**Work instructions**
Below are the records. State how many of their lines hold the word "size", and add nothing else.

(Data items)

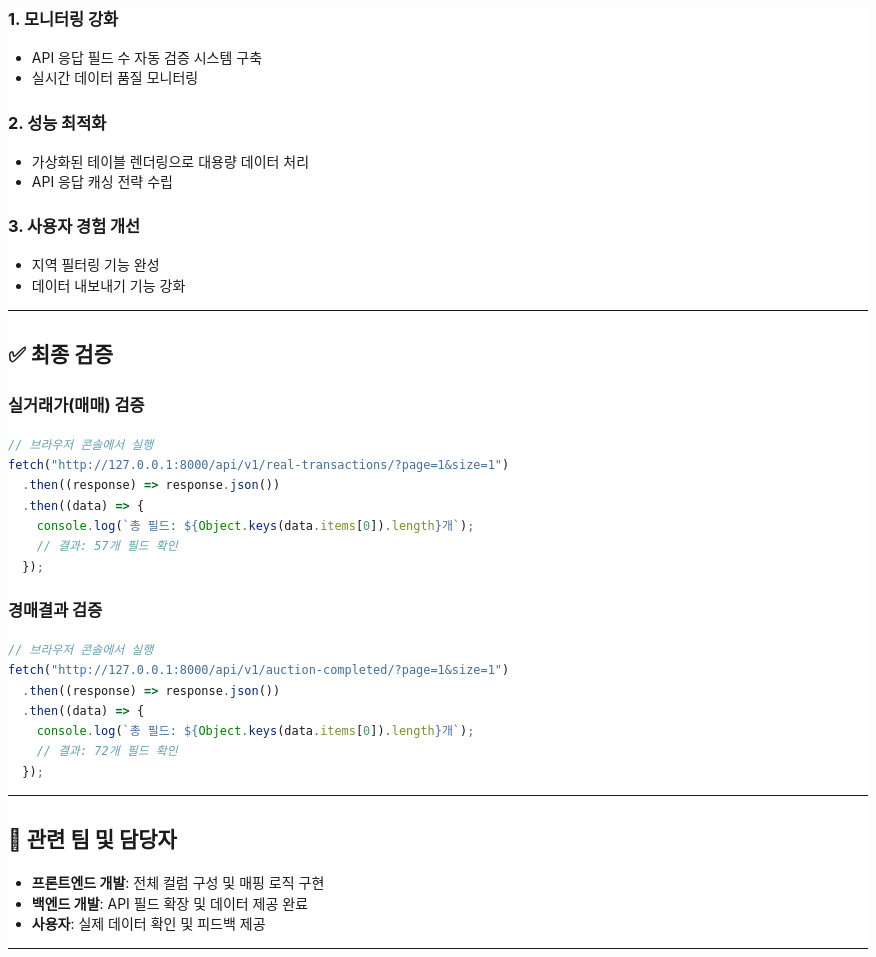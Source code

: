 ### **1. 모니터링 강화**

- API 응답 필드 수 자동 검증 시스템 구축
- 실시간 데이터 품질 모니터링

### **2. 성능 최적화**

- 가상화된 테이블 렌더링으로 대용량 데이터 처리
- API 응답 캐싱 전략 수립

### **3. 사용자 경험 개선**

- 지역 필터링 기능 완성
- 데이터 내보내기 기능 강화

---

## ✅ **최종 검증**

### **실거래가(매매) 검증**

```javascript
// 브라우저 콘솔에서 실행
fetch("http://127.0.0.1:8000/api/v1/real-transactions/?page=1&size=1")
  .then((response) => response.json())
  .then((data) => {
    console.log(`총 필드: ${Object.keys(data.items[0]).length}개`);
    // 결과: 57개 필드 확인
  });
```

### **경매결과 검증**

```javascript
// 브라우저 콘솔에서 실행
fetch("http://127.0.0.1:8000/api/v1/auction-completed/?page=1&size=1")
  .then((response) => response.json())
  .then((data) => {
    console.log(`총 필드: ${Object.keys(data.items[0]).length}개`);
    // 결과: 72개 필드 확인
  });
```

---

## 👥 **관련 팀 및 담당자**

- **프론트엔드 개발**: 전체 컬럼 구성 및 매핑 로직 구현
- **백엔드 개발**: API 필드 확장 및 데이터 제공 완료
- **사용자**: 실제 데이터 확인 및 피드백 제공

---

**Result of this task**
2